Итак, в детские годы рыбный магазин меня не вдохновлял, не то что керосиновая лавка в 1-м Щиповском, где стоял прекрасный запах керосина и глаз невозможно было оторвать от бутылок с химически-лиловыми переливами спирта-денатурата. Возможно, я не любила рыбу оттого, что меня заставляли глотать эту мерзость – рыбий жир, и никакая корочка черного хлеба не могла заглушить отвратительный вкус этого якобы очень полезного зелья.

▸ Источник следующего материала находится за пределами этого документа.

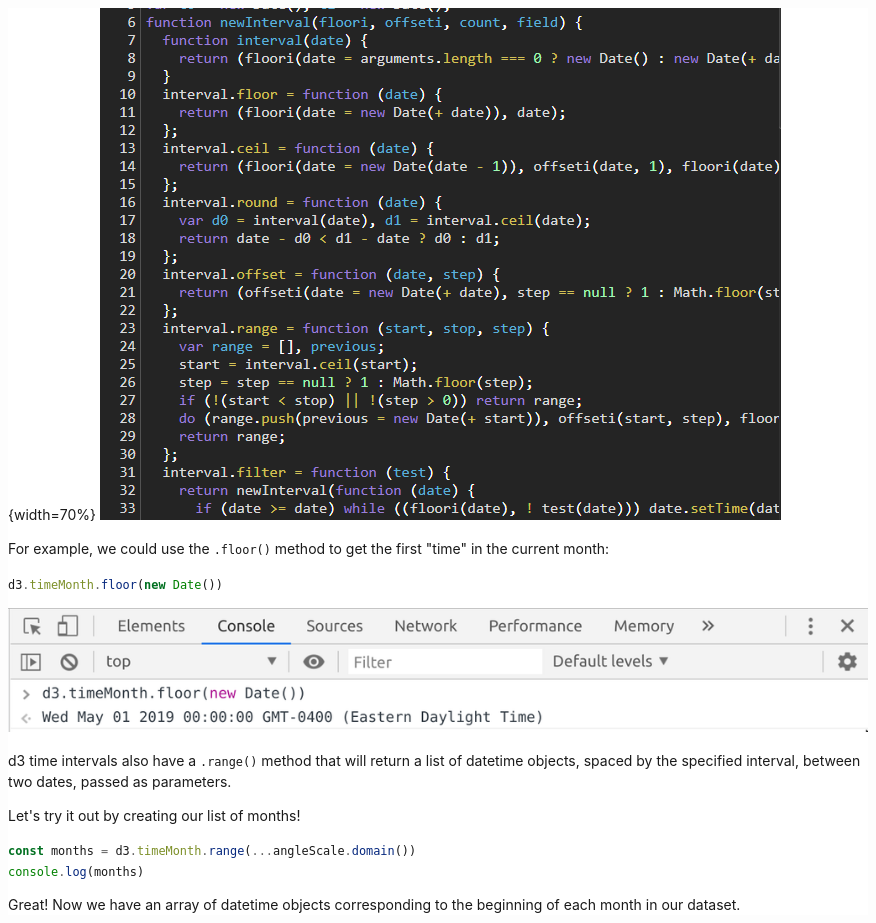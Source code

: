 {width=70%}
![d3.timeMonth() source code](./public/images/11-radar-weather-chart/timeMonth.png)

For example, we could use the `.floor()` method to get the first "time" in the current month:

```javascript
d3.timeMonth.floor(new Date())
```

![d3.timeMonth.floor() example](./public/images/11-radar-weather-chart/timeMonth-example.png)

d3 time intervals also have a `.range()` method that will return a list of datetime objects, spaced by the specified interval, between two dates, passed as parameters.

Let's try it out by creating our list of months!

```javascript
const months = d3.timeMonth.range(...angleScale.domain())
console.log(months)
```

Great! Now we have an array of datetime objects corresponding to the beginning of each month in our dataset.
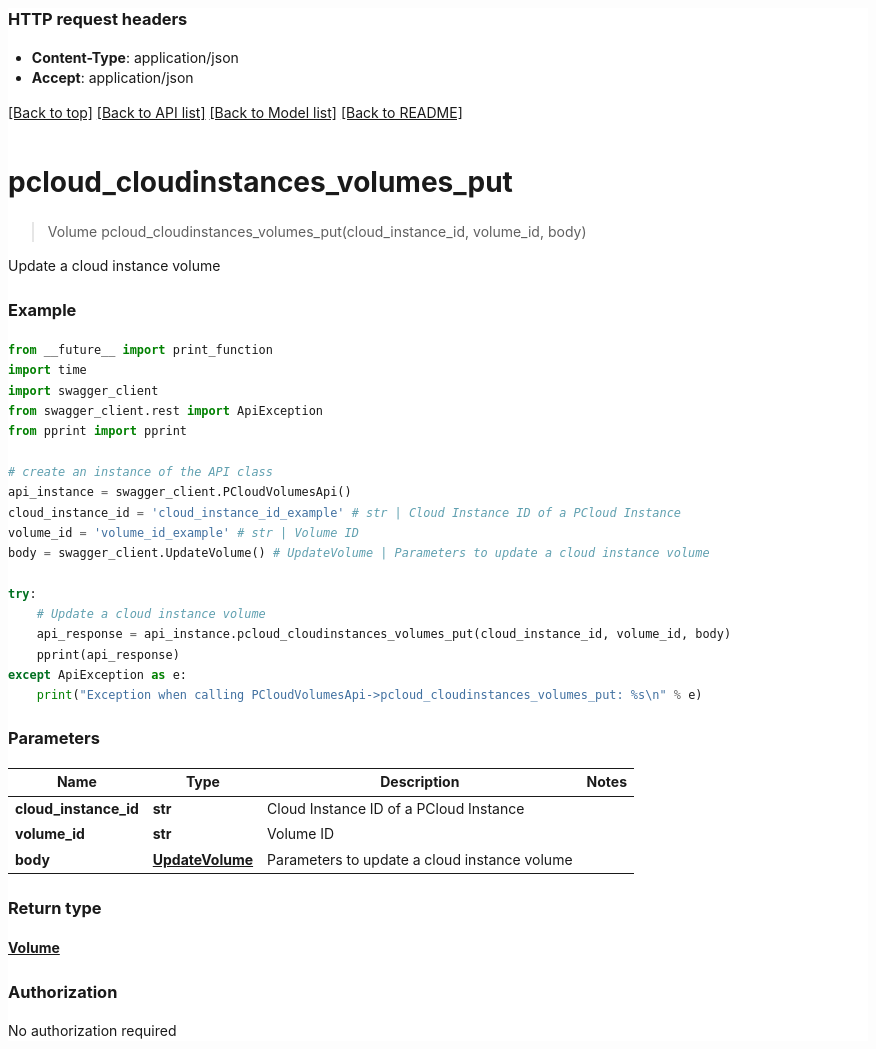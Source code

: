 ### HTTP request headers

 - **Content-Type**: application/json
 - **Accept**: application/json

[[Back to top]](#) [[Back to API list]](../README.md#documentation-for-api-endpoints) [[Back to Model list]](../README.md#documentation-for-models) [[Back to README]](../README.md)

# **pcloud_cloudinstances_volumes_put**
> Volume pcloud_cloudinstances_volumes_put(cloud_instance_id, volume_id, body)

Update a cloud instance volume

### Example
```python
from __future__ import print_function
import time
import swagger_client
from swagger_client.rest import ApiException
from pprint import pprint

# create an instance of the API class
api_instance = swagger_client.PCloudVolumesApi()
cloud_instance_id = 'cloud_instance_id_example' # str | Cloud Instance ID of a PCloud Instance
volume_id = 'volume_id_example' # str | Volume ID
body = swagger_client.UpdateVolume() # UpdateVolume | Parameters to update a cloud instance volume

try:
    # Update a cloud instance volume
    api_response = api_instance.pcloud_cloudinstances_volumes_put(cloud_instance_id, volume_id, body)
    pprint(api_response)
except ApiException as e:
    print("Exception when calling PCloudVolumesApi->pcloud_cloudinstances_volumes_put: %s\n" % e)
```

### Parameters

Name | Type | Description  | Notes
------------- | ------------- | ------------- | -------------
 **cloud_instance_id** | **str**| Cloud Instance ID of a PCloud Instance | 
 **volume_id** | **str**| Volume ID | 
 **body** | [**UpdateVolume**](UpdateVolume.md)| Parameters to update a cloud instance volume | 

### Return type

[**Volume**](Volume.md)

### Authorization

No authorization required
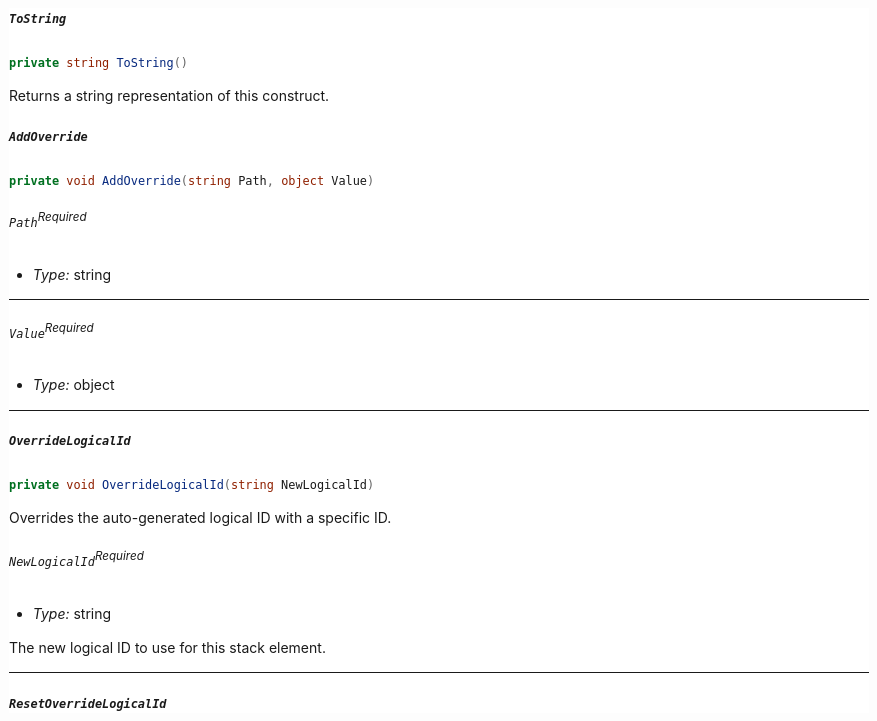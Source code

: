 
##### `ToString` <a name="ToString" id="rhizo-co-terraform-provider-lacework.alertChannelQradar.AlertChannelQradar.toString"></a>

```csharp
private string ToString()
```

Returns a string representation of this construct.

##### `AddOverride` <a name="AddOverride" id="rhizo-co-terraform-provider-lacework.alertChannelQradar.AlertChannelQradar.addOverride"></a>

```csharp
private void AddOverride(string Path, object Value)
```

###### `Path`<sup>Required</sup> <a name="Path" id="rhizo-co-terraform-provider-lacework.alertChannelQradar.AlertChannelQradar.addOverride.parameter.path"></a>

- *Type:* string

---

###### `Value`<sup>Required</sup> <a name="Value" id="rhizo-co-terraform-provider-lacework.alertChannelQradar.AlertChannelQradar.addOverride.parameter.value"></a>

- *Type:* object

---

##### `OverrideLogicalId` <a name="OverrideLogicalId" id="rhizo-co-terraform-provider-lacework.alertChannelQradar.AlertChannelQradar.overrideLogicalId"></a>

```csharp
private void OverrideLogicalId(string NewLogicalId)
```

Overrides the auto-generated logical ID with a specific ID.

###### `NewLogicalId`<sup>Required</sup> <a name="NewLogicalId" id="rhizo-co-terraform-provider-lacework.alertChannelQradar.AlertChannelQradar.overrideLogicalId.parameter.newLogicalId"></a>

- *Type:* string

The new logical ID to use for this stack element.

---

##### `ResetOverrideLogicalId` <a name="ResetOverrideLogicalId" id="rhizo-co-terraform-provider-lacework.alertChannelQradar.AlertChannelQradar.resetOverrideLogicalId"></a>
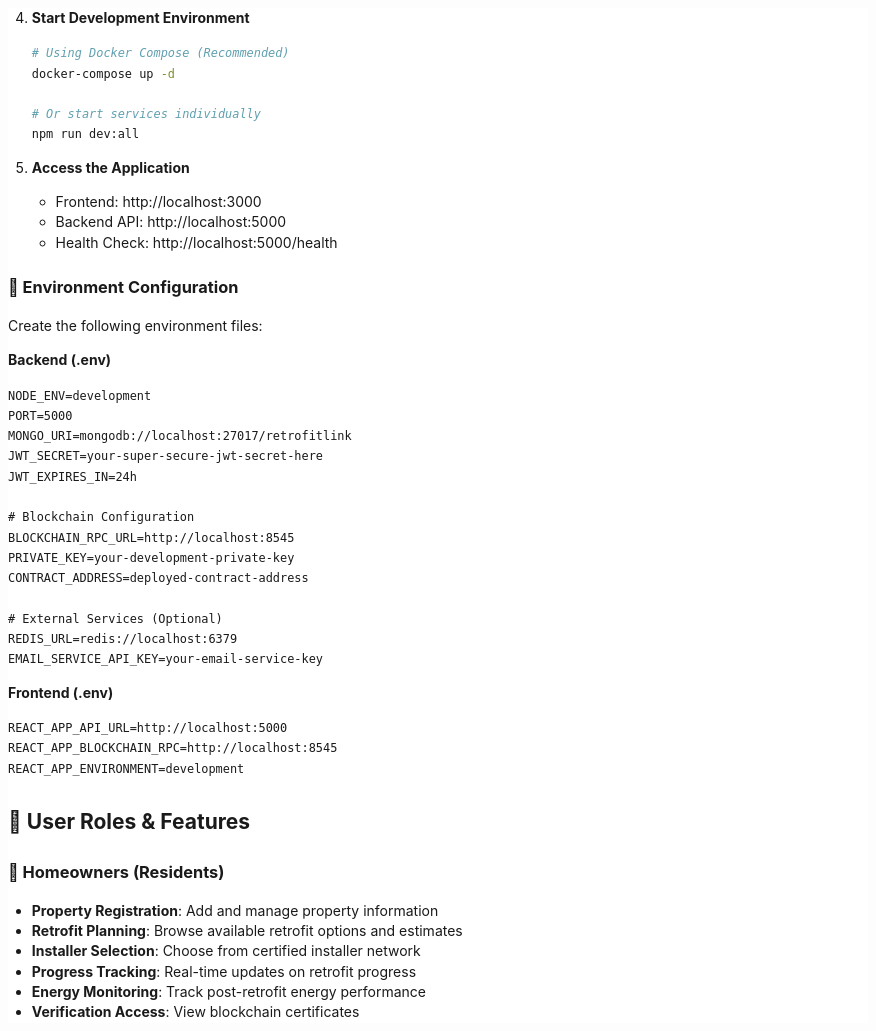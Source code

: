 4. **Start Development Environment**
   ```bash
   # Using Docker Compose (Recommended)
   docker-compose up -d
   
   # Or start services individually
   npm run dev:all
   ```

5. **Access the Application**
   - Frontend: http://localhost:3000
   - Backend API: http://localhost:5000
   - Health Check: http://localhost:5000/health

### 🔐 Environment Configuration

Create the following environment files:

**Backend (.env)**
```env
NODE_ENV=development
PORT=5000
MONGO_URI=mongodb://localhost:27017/retrofitlink
JWT_SECRET=your-super-secure-jwt-secret-here
JWT_EXPIRES_IN=24h

# Blockchain Configuration
BLOCKCHAIN_RPC_URL=http://localhost:8545
PRIVATE_KEY=your-development-private-key
CONTRACT_ADDRESS=deployed-contract-address

# External Services (Optional)
REDIS_URL=redis://localhost:6379
EMAIL_SERVICE_API_KEY=your-email-service-key
```

**Frontend (.env)**
```env
REACT_APP_API_URL=http://localhost:5000
REACT_APP_BLOCKCHAIN_RPC=http://localhost:8545
REACT_APP_ENVIRONMENT=development
```

## 👥 User Roles & Features

### 🏡 Homeowners (Residents)
- **Property Registration**: Add and manage property information
- **Retrofit Planning**: Browse available retrofit options and estimates
- **Installer Selection**: Choose from certified installer network
- **Progress Tracking**: Real-time updates on retrofit progress
- **Energy Monitoring**: Track post-retrofit energy performance
- **Verification Access**: View blockchain certificates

После войны в рыбном магазине «под часами» мы почти ничего не покупали. Правда, на один Новый год мама купила там что-то рыбное. Она хотела сделать нам сюрприз и долго не говорила, что принесла в свертке из толстой серой бумаги. Как выяснилось позже, это был кусок мороженой осетрины. Из него она сварила нам в качестве новогоднего угощения суп, который мне страшно не понравился из-за его запаха и острых костяных бляшек, которые вылавливались вместе с луком и картошкой. Однако пришлось суп есть и радоваться, чтобы не огорчать бедную маму, ведь ей хотелось угостить нас в новогодний вечер чем-то особенно вкусным.